Afib

Specialties CCU

Published

New onset a fib. What should I do , prepare to hang vasopressor or administer anticoagulants?

We need assessment information. What is your thinking behind vasopressors?

Specializes in Critical care.

Whoa! Vasopressors are serious drugs that require central lines and are definitely NOT the first line of treatment for symptomatic afib. Many people with afib are actually asymptomatic.

What other drugs are there that would be a better choice than just starting a vasopressor? Think of what drugs we use for rhythm and/or rate control.

Besides drugs, what is the other big treatment we do with afib, especially in a hemodynamically unstable patient? What big concern do we have with it? It's a potential major complication that is impacted by blood flow and time.

This is a typical nursing "gotcha" kind of question. Your two answers are both not what you'd immediately consider in this patient. The point of the question isn't necessarily that you, as an RN, know all about afib, rather it is to try to get the test taker to rule out the most wrong answer and to thereby become a better test taker.

So the vasopressor (you don't need a central line for one) is for hypotensive patients. You aren't told if this patient is hypotensive or not, but if he were, synchronized DC cardioversion would be indicated, not a vasopressor. So you've ruled out that answer. The only one left is anti-coagulation which isn't as wrong as the vasopressor (it also isn't something you'd think about right away, but there it is...) so you'd pick that on your test.

Specializes in Critical care.
This is a typical nursing "gotcha" kind of question. Your two answers are both not what you'd immediately consider in this patient. The point of the question isn't necessarily that you, as an RN, know all about afib, rather it is to try to get the test taker to rule out the most wrong answer and to thereby become a better test taker.
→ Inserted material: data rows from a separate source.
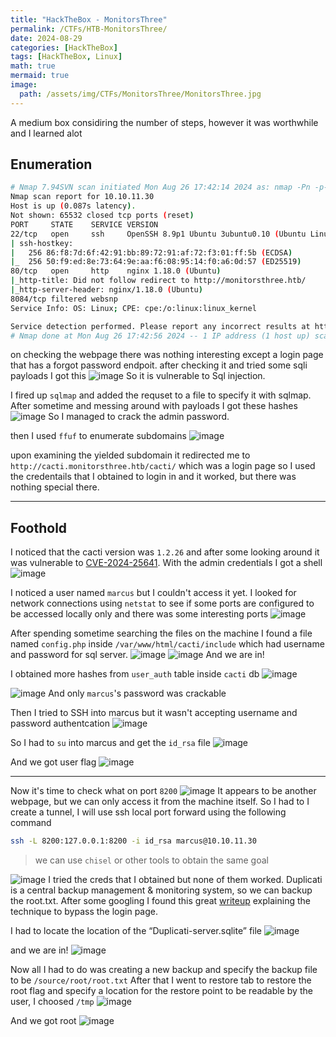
 ```yaml
---
title: "HackTheBox - MonitorsThree"
permalink: /CTFs/HTB-MonitorsThree/
date: 2024-08-29
categories: [HackTheBox]
tags: [HackTheBox, Linux]
math: true
mermaid: true
image:
  path: /assets/img/CTFs/MonitorsThree/MonitorsThree.jpg
---
```


A medium box considiring the number of steps, however it was worthwhile and I learned alot

## Enumeration


``` bash
# Nmap 7.94SVN scan initiated Mon Aug 26 17:42:14 2024 as: nmap -Pn -p- --min-rate 2000 -sC -sV -oN nmap-scan.txt 10.10.11.30
Nmap scan report for 10.10.11.30
Host is up (0.087s latency).
Not shown: 65532 closed tcp ports (reset)
PORT     STATE    SERVICE VERSION
22/tcp   open     ssh     OpenSSH 8.9p1 Ubuntu 3ubuntu0.10 (Ubuntu Linux; protocol 2.0)
| ssh-hostkey: 
|   256 86:f8:7d:6f:42:91:bb:89:72:91:af:72:f3:01:ff:5b (ECDSA)
|_  256 50:f9:ed:8e:73:64:9e:aa:f6:08:95:14:f0:a6:0d:57 (ED25519)
80/tcp   open     http    nginx 1.18.0 (Ubuntu)
|_http-title: Did not follow redirect to http://monitorsthree.htb/
|_http-server-header: nginx/1.18.0 (Ubuntu)
8084/tcp filtered websnp
Service Info: OS: Linux; CPE: cpe:/o:linux:linux_kernel

Service detection performed. Please report any incorrect results at https://nmap.org/submit/ .
# Nmap done at Mon Aug 26 17:42:56 2024 -- 1 IP address (1 host up) scanned in 41.54 seconds
```

on checking the webpage there was nothing interesting except a login page that has a forgot password endpoit. after checking it and tried some sqli payloads I got this
![image](/assets/img/CTFs/MonitorsThree/forget_pass_sqli.png)
So it is vulnerable to Sql injection.

I fired up `sqlmap` and added the requset to a file to specify it with sqlmap. After sometime and messing around with payloads I got these hashes
![image](/assets/img/CTFs/MonitorsThree/sqlmap.png)
So I managed to crack the admin password.

then I used `ffuf` to enumerate subdomains
![image](/assets/img/CTFs/MonitorsThree/ffuf.png)

upon examining the yielded subdomain it redirected me to `http://cacti.monitorsthree.htb/cacti/` which was a login page so I used the credentails that I obtained to login in and it worked, but there was nothing special there.

---

## Foothold
I noticed that the cacti version was `1.2.26` and after some looking around it was vulnerable to [CVE-2024-25641](https://github.com/5ma1l/CVE-2024-25641).
With the admin credentials I got a shell
![image](/assets/img/CTFs/MonitorsThree/shell1.png)

I noticed a user named `marcus` but I couldn't access it yet.
I looked for network connections using `netstat` to see if some ports are configured to be accessed locally only and there was some interesting ports
![image](/assets/img/CTFs/MonitorsThree/netstat.png)

After spending sometime searching the files on the machine I found a file named `config.php` inside `/var/www/html/cacti/include` which had username and password for sql server.
![image](/assets/img/CTFs/MonitorsThree/config.png)
![image](/assets/img/CTFs/MonitorsThree/sql1.png)
And we are in!

I obtained more hashes from `user_auth` table inside `cacti` db
![image](/assets/img/CTFs/MonitorsThree/sql2.png)

![image](/assets/img/CTFs/MonitorsThree/marcus.png)
And only `marcus`'s password was crackable

Then I tried to SSH into marcus but it wasn't accepting username and password authentcation 
![image](/assets/img/CTFs/MonitorsThree/ssh1.png)

So I had to `su` into marcus and get the `id_rsa` file
![image](/assets/img/CTFs/MonitorsThree/id_rsa.png)

And we got user flag
![image](/assets/img/CTFs/MonitorsThree/user.png)

---
Now it's time to check what on port `8200`
![image](/assets/img/CTFs/MonitorsThree/8200.png)
It appears to be another webpage, but we can only access it from the machine itself. So I had to I create a tunnel, I will use ssh local port forward using the following command
``` bash
ssh -L 8200:127.0.0.1:8200 -i id_rsa marcus@10.10.11.30
```
> we can use `chisel` or other tools to obtain the same goal

    
![image](/assets/img/CTFs/MonitorsThree/8200_rendered.png)
I tried the creds that I obtained but none of them worked.
Duplicati is a central backup management & monitoring system, so we can backup the root.txt. After some googling I found this great [writeup](https://medium.com/@STarXT/duplicati-bypassing-login-authentication-with-server-passphrase-024d6991e9ee) explaining the technique to bypass the login page.

I had to locate the location of the “Duplicati-server.sqlite” file
![image](/assets/img/CTFs/MonitorsThree/duplicati_loc.png)

and we are in!
![image](/assets/img/CTFs/MonitorsThree/duplicati_home.png)

Now all I had to do was creating a new backup and specify the backup file to be `/source/root/root.txt`
After that I went to restore tab to restore the root flag and specify a location for the restore point to be readable by the user, I choosed `/tmp`
![image](/assets/img/CTFs/MonitorsThree/restore.png)

And we got root
![image](/assets/img/CTFs/MonitorsThree/rooted.png)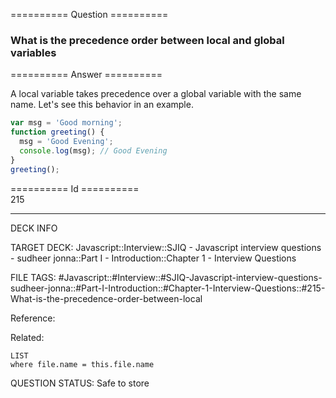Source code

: ========== Question ==========  

### What is the precedence order between local and global variables  

========== Answer ==========  

A local variable takes precedence over a global variable with the same name.
Let's see this behavior in an example.

```javascript
var msg = 'Good morning';
function greeting() {
  msg = 'Good Evening';
  console.log(msg); // Good Evening
}
greeting();
```

========== Id ==========  
215

---

DECK INFO

TARGET DECK: Javascript::Interview::SJIQ - Javascript interview questions - sudheer jonna::Part I - Introduction::Chapter 1 - Interview Questions

FILE TAGS: #Javascript::#Interview::#SJIQ-Javascript-interview-questions-sudheer-jonna::#Part-I-Introduction::#Chapter-1-Interview-Questions::#215-What-is-the-precedence-order-between-local

Reference:

Related:

```dataview
LIST
where file.name = this.file.name
```

QUESTION STATUS: Safe to store
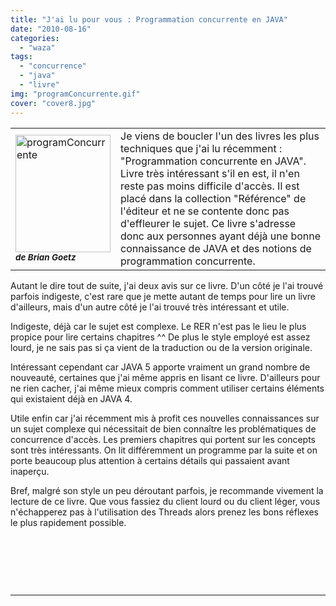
 ```yaml
---
title: "J'ai lu pour vous : Programmation concurrente en JAVA"
date: "2010-08-16"
categories: 
  - "waza"
tags: 
  - "concurrence"
  - "java"
  - "livre"
img: "programConcurrente.gif"
cover: "cover8.jpg"
---
```


<table border="0"><tbody><tr><td><img src="/images/programConcurrente.gif" alt="programConcurrente" width="152" height="188"><div></div><em><strong><span style="font-size:10pt;">de Brian Goetz</span></strong></em></td><td>Je viens de boucler l'un des livres les plus techniques que j'ai lu récemment : "Programmation concurrente en JAVA".<div></div>Livre très intéressant s'il en est, il n'en reste pas moins difficile d'accès. Il est placé dans la collection "Référence" de l'éditeur et ne se contente donc pas d'effleurer le sujet. Ce livre s'adresse donc aux personnes ayant déjà une bonne connaissance de JAVA et des notions de programmation concurrente.</td></tr></tbody></table>

Autant le dire tout de suite, j'ai deux avis sur ce livre. D'un côté je l'ai trouvé parfois indigeste, c'est rare que je mette autant de temps pour lire un livre d'ailleurs, mais d'un autre côté je l'ai trouvé très intéressant et utile.

Indigeste, déjà car le sujet est complexe. Le RER n'est pas le lieu le plus propice pour lire certains chapitres ^^ De plus le style employé est assez lourd, je ne sais pas si ça vient de la traduction ou de la version originale.

Intéressant cependant car JAVA 5 apporte vraiment un grand nombre de nouveauté, certaines que j'ai même appris en lisant ce livre. D'ailleurs pour ne rien cacher, j'ai même mieux compris comment utiliser certains éléments qui existaient déjà en JAVA 4.

Utile enfin car j'ai récemment mis à profit ces nouvelles connaissances sur un sujet complexe qui nécessitait de bien connaître les problématiques de concurrence d'accès. Les premiers chapitres qui portent sur les concepts sont très intéressants. On lit différemment un programme par la suite et on porte beaucoup plus attention à certains détails qui passaient avant inaperçu.

Bref, malgré son style un peu déroutant parfois, je recommande vivement la lecture de ce livre. Que vous fassiez du client lourd ou du client léger, vous n'échapperez pas à l'utilisation des Threads alors prenez les bons réflexes le plus rapidement possible.

 

 

 

* * *
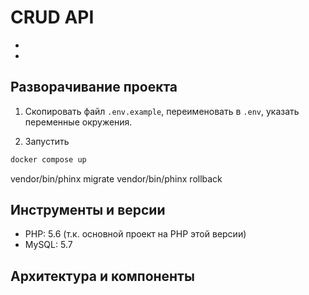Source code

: # CRUD API

- []()
- 

## Разворачивание проекта
1. Скопировать файл `.env.example`, переименовать в `.env`, указать переменные окружения. 

2. Запустить 
```bash
docker compose up
```


vendor/bin/phinx migrate
vendor/bin/phinx rollback

## Инструменты и версии
- PHP: 5.6 (т.к. основной проект на PHP этой версии)
- MySQL: 5.7

## Архитектура и компоненты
So the vasopressor (you don't need a central line for one) is for hypotensive patients. You aren't told if this patient is hypotensive or not, but if he were, synchronized DC cardioversion would be indicated, not a vasopressor. So you've ruled out that answer. The only one left is anti-coagulation which isn't as wrong as the vasopressor (it also isn't something you'd think about right away, but there it is...) so you'd pick that on your test.

I'm not sure where you work that running a vasopressor through a peripheral site is ok other than for an extremely short amount of time. I've done it for less than hour before, but with the risk of extravasation it's not something I like doing. Having a patient on a vasopressor is one reason why a central line is clinically indiciated/necessary at my hospital.

I'm not sure where you work that running a vasopressor through a peripheral site is ok other than for an extremely short amount of time. I've done it for less than hour before but with the risk of extravasation it's not something I like doing. Having a patient on a vasopressor is one reason why a central line is clinically indiciated/necessary at my hospital.[/quote']

The critical care literature does not support your hospital's indication for central lines with pressors. Do you need a good vein? Yes. Reliable access? Yes. Central line? No. But if that's your policy, do it. I run NE routinely for hours through peripheral IV's.

Specializes in CVICU.

New onset MAY buy you a heparin gtt, cardizem gtt, or amiodarone gtt. Most Afibs need some type of anticoagulation to prevent clots from forming esp in the left atrial appendage.

Specializes in ICU, CVICU, E.R..
I'm not sure where you work that running a vasopressor through a peripheral site is ok other than for an extremely short amount of time. I've done it for less than hour before but with the risk of extravasation it's not something I like doing. Having a patient on a vasopressor is one reason why a central line is clinically indiciated/necessary at my hospital.[/quote']

It's not uncommon to run vassopressors through peripheral veins. As long as you have a good vein, the more proximal to the heart and bigger the catheter the better. If patient condition warrants a central line it doesn't hurt to run pressors through a PIV prior to central line placement as long as you have a reliable access.

But I've never come upon a facility that has a policy to run "ALL" pressors throught central lines, and I've worked in 8 different ICUs as full time, agency and part time.

Specializes in Nurse Anesthesiology.
I'm not sure where you work that running a vasopressor through a peripheral site is ok other than for an extremely short amount of time. I've done it for less than hour before but with the risk of extravasation it's not something I like doing. Having a patient on a vasopressor is one reason why a central line is clinically indiciated/necessary at my hospital.[/quote']

Key words in your statement is "MY HOSPITAL." You do NOT need a central line for vasopressors. Many people do things because it is "policy" and I get that but you have to stop thinking we do stuff because thats what they want and start thinking of doing stuff based off actual evidence based research. Having an IV infiltrate with a vasopressor is not good and I get that, but if you are not willing to do stuff based off every possible side effect then I wouldn't give a single med to my patients in fear of killing them.

Specializes in anesthesiology.

Offlabel and passinggas, It is quite obvious from your posts you work in anesthesia (also passinggas is a bit of a giveaway ;). Being able to think for yourself and getting away from policies as a safety net from taking on personal responsibility for your actions or understanding what you're doing is one of the great things about your job.